Given data>
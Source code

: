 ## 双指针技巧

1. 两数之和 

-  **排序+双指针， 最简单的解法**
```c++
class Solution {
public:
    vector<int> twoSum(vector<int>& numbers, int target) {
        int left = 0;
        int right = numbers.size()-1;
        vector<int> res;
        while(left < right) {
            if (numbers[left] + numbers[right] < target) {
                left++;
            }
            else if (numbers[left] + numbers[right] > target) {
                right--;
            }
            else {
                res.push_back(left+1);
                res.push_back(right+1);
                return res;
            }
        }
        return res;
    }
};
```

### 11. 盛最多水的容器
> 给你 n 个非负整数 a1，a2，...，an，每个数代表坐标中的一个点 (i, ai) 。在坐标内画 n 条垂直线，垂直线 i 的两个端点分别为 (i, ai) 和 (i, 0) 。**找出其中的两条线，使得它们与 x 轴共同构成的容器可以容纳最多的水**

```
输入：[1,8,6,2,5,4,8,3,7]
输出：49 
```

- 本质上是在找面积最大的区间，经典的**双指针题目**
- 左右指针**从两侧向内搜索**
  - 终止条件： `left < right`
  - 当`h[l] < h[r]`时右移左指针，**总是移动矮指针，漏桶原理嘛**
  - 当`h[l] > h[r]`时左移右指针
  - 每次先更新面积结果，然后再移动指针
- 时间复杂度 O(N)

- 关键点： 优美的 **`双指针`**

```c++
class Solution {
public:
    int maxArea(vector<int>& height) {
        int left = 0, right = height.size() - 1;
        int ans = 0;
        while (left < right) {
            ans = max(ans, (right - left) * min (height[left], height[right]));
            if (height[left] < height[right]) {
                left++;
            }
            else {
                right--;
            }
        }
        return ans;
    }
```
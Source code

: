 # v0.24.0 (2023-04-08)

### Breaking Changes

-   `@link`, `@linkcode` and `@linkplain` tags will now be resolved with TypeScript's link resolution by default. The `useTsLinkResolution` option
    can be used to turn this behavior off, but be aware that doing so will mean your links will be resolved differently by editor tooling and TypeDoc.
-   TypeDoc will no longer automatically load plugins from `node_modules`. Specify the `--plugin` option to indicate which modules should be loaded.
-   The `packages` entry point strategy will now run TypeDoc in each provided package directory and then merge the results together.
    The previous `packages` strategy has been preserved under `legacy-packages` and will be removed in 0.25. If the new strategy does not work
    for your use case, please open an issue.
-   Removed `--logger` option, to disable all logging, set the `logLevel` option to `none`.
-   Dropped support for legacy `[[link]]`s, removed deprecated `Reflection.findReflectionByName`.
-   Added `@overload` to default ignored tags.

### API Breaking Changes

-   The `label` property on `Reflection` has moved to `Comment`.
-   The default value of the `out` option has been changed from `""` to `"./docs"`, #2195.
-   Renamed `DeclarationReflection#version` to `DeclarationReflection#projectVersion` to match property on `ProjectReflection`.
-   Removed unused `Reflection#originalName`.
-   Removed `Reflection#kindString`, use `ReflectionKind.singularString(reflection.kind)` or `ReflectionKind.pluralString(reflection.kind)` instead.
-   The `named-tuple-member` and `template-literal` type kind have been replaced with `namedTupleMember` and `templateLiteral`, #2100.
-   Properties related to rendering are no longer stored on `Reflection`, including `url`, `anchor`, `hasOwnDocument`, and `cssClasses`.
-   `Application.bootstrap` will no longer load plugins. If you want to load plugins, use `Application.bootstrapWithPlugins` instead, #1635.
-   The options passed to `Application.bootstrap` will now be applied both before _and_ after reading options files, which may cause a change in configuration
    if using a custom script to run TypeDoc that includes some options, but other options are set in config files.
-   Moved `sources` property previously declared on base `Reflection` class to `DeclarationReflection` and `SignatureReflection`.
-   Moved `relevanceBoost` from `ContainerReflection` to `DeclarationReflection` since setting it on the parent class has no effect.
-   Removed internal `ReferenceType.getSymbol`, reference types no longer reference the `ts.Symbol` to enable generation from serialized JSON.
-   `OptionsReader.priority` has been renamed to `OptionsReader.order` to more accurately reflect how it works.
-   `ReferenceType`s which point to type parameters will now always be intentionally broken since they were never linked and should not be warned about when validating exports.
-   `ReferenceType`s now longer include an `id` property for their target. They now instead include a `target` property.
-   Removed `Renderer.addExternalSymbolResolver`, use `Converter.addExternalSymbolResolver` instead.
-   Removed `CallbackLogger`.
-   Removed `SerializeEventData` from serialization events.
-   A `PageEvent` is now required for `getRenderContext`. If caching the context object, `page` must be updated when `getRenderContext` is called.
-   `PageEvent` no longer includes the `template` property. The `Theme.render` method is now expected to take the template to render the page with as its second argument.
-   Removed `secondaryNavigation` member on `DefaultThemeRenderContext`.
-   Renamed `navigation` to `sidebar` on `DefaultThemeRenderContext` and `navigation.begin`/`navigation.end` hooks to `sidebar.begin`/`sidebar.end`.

Exercise description>
Every line from the start of the listing through the line with "the results together." should be reproduced exactly, and no other line.

The completed task>
Source code

: ## 双指针技巧

1. 两数之和 

-  **排序+双指针， 最简单的解法**
```c++
class Solution {
public:
    vector<int> twoSum(vector<int>& numbers, int target) {
        int left = 0;
        int right = numbers.size()-1;
        vector<int> res;
        while(left < right) {
            if (numbers[left] + numbers[right] < target) {
                left++;
            }
            else if (numbers[left] + numbers[right] > target) {
                right--;
            }
            else {
                res.push_back(left+1);
                res.push_back(right+1);
                return res;
            }
        }
        return res;
    }
};
```

### 11. 盛最多水的容器
> 给你 n 个非负整数 a1，a2，...，an，每个数代表坐标中的一个点 (i, ai) 。在坐标内画 n 条垂直线，垂直线 i 的两个端点分别为 (i, ai) 和 (i, 0) 。**找出其中的两条线，使得它们与 x 轴共同构成的容器可以容纳最多的水**

```
输入：[1,8,6,2,5,4,8,3,7]
输出：49 
```

- 本质上是在找面积最大的区间，经典的**双指针题目**
- 左右指针**从两侧向内搜索**
  - 终止条件： `left < right`
  - 当`h[l] < h[r]`时右移左指针，**总是移动矮指针，漏桶原理嘛**
  - 当`h[l] > h[r]`时左移右指针
  - 每次先更新面积结果，然后再移动指针
- 时间复杂度 O(N)

- 关键点： 优美的 **`双指针`**

```c++
class Solution {
public:
    int maxArea(vector<int>& height) {
        int left = 0, right = height.size() - 1;
        int ans = 0;
        while (left < right) {
            ans = max(ans, (right - left) * min (height[left], height[right]));
            if (height[left] < height[right]) {
                left++;
            }
            else {
                right--;
            }
        }
        return ans;
    }
```
Source code

: # v0.24.0 (2023-04-08)

### Breaking Changes

-   `@link`, `@linkcode` and `@linkplain` tags will now be resolved with TypeScript's link resolution by default. The `useTsLinkResolution` option
    can be used to turn this behavior off, but be aware that doing so will mean your links will be resolved differently by editor tooling and TypeDoc.
-   TypeDoc will no longer automatically load plugins from `node_modules`. Specify the `--plugin` option to indicate which modules should be loaded.
-   The `packages` entry point strategy will now run TypeDoc in each provided package directory and then merge the results together.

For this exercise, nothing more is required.